21 Tu me tratas com crueldade
e me persegues com todo o teu poder.
22 Fazes com que o vento me carregue
e numa tempestade violenta me jogas de um lado para outro.
23 Bem sei que me levarás à Terra da Morte,
o lugar de encontro marcado para todos os vivos.
24 Por que atacas um homem arruinado,
que não pode fazer nada, a não ser pedir piedade?
25 Por acaso, não chorei com as pessoas aflitas?

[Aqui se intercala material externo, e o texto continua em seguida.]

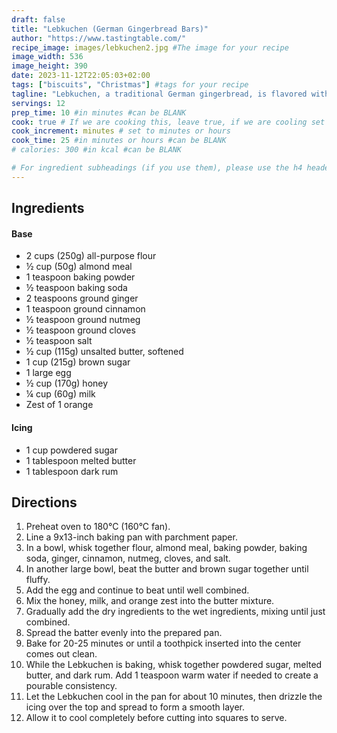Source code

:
 ```yaml
---
draft: false
title: "Lebkuchen (German Gingerbread Bars)"
author: "https://www.tastingtable.com/"
recipe_image: images/lebkuchen2.jpg #The image for your recipe
image_width: 536
image_height: 390
date: 2023-11-12T22:05:03+02:00
tags: ["biscuits", "Christmas"] #tags for your recipe
tagline: "Lebkuchen, a traditional German gingerbread, is flavored with spices, honey, and citrus."
servings: 12
prep_time: 10 #in minutes #can be BLANK
cook: true # If we are cooking this, leave true, if we are cooling set to false
cook_increment: minutes # set to minutes or hours
cook_time: 25 #in minutes or hours #can be BLANK
# calories: 300 #in kcal #can be BLANK

# For ingredient subheadings (if you use them), please use the h4 header.  For print view I have those elements targeted
---
```



## Ingredients

#### Base
- 2 cups (250g) all-purpose flour
- ½ cup (50g) almond meal
- 1 teaspoon baking powder
- ½ teaspoon baking soda
- 2 teaspoons ground ginger
- 1 teaspoon ground cinnamon
- ½ teaspoon ground nutmeg
- ½ teaspoon ground cloves
- ½ teaspoon salt
- ½ cup (115g) unsalted butter, softened
- 1 cup (215g) brown sugar
- 1 large egg
- ½ cup (170g) honey
- ¼ cup (60g) milk
- Zest of 1 orange

#### Icing
- 1 cup powdered sugar
- 1 tablespoon melted butter
- 1 tablespoon dark rum


## Directions

1. Preheat oven to 180°C (160°C fan).
2. Line a 9x13-inch baking pan with parchment paper.
3. In a bowl, whisk together flour, almond meal, baking powder, baking soda, ginger, cinnamon, nutmeg, cloves, and salt.
4. In another large bowl, beat the butter and brown sugar together until fluffy.
5. Add the egg and continue to beat until well combined.
6. Mix the honey, milk, and orange zest into the butter mixture.
7. Gradually add the dry ingredients to the wet ingredients, mixing until just combined.
8. Spread the batter evenly into the prepared pan.
9. Bake for 20-25 minutes or until a toothpick inserted into the center comes out clean.
10. While the Lebkuchen is baking, whisk together powdered sugar, melted butter, and dark rum. Add 1 teaspoon warm water if needed to create a pourable consistency.
11. Let the Lebkuchen cool in the pan for about 10 minutes, then drizzle the icing over the top and spread to form a smooth layer.
12. Allow it to cool completely before cutting into squares to serve.
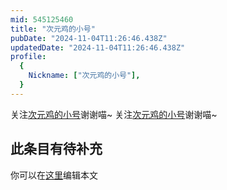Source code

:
 ```yaml
---
mid: 545125460
title: "次元鸡的小号"
pubDate: "2024-11-04T11:26:46.438Z"
updatedDate: "2024-11-04T11:26:46.438Z"
profile:
  {
    Nickname: ["次元鸡的小号"],
  }
---
```


关注[次元鸡的小号](https://space.bilibili.com/545125460)谢谢喵~ 关注[次元鸡的小号](https://space.bilibili.com/545125460)谢谢喵~

## 此条目有待补充
你可以在[这里](https://github.com/Yuhanawa/VTuber.ICU/edit/master/src/content/v/次元鸡的小号/index.md)编辑本文
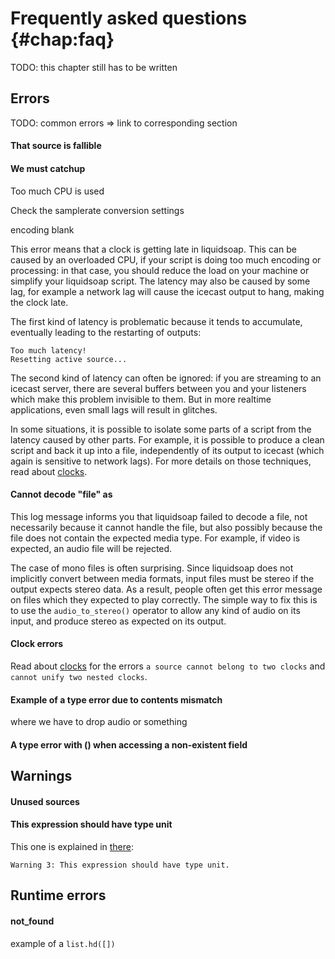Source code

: Frequently asked questions {#chap:faq}
==========================

TODO: this chapter still has to be written

Errors
------

TODO: common errors => link to corresponding section

#### That source is fallible

#### We must catchup

Too much CPU is used

Check the samplerate conversion settings

encoding blank

This error means that a clock is getting late in liquidsoap. This can be caused
by an overloaded CPU, if your script is doing too much encoding or processing:
in that case, you should reduce the load on your machine or simplify your
liquidsoap script. The latency may also be caused by some lag, for example a
network lag will cause the icecast output to hang, making the clock late.

The first kind of latency is problematic because it tends to accumulate,
eventually leading to the restarting of outputs:

```
Too much latency!
Resetting active source...
```


The second kind of latency can often be ignored: if you are streaming to an
icecast server, there are several buffers between you and your listeners which
make this problem invisible to them. But in more realtime applications, even
small lags will result in glitches.

In some situations, it is possible to isolate some parts of a script from the
latency caused by other parts. For example, it is possible to produce a clean
script and back it up into a file, independently of its output to icecast (which
again is sensitive to network lags).  For more details on those techniques, read
about [clocks](clocks.html).

#### Cannot decode "file" as

This log message informs you that liquidsoap failed to decode a file, not
necessarily because it cannot handle the file, but also possibly because the
file does not contain the expected media type. For example, if video is
expected, an audio file will be rejected.

The case of mono files is often surprising. Since liquidsoap does not implicitly
convert between media formats, input files must be stereo if the output expects
stereo data. As a result, people often get this error message on files which
they expected to play correctly. The simple way to fix this is to use the
`audio_to_stereo()` operator to allow any kind of audio on its input, and
produce stereo as expected on its output.

#### Clock errors

Read about [clocks](clocks.html) for the errors `a source cannot belong to two
clocks` and `cannot unify two nested clocks`.


#### Example of a type error due to contents mismatch

where we have to drop audio or something

#### A type error with () when accessing a non-existent field


Warnings
--------

#### Unused sources

#### This expression should have type unit

This one is explained in [there](#sec:unit):

```
Warning 3: This expression should have type unit.
```

Runtime errors
--------------

#### not_found

example of a `list.hd([])`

Será que não tive pena dos pobres?
26 Eu esperava a felicidade, e veio a desgraça;
eu aguardava a luz, e chegou a escuridão.
Eu peço ajuda
27 “O meu coração está agitado e não descansa;
só tenho vivido dias de aflição.
28 Levo uma vida triste, como um dia sem sol;
eu me levanto diante de todos e peço ajuda.
29 A minha voz é um gemido triste,
como os uivos do lobo ou os gritos do avestruz.
30 A minha pele está ficando preta,
e o meu corpo queima de febre.
31 Eu costumava ouvir a música alegre de liras e flautas,
mas agora só escuto gente chorando e soluçando.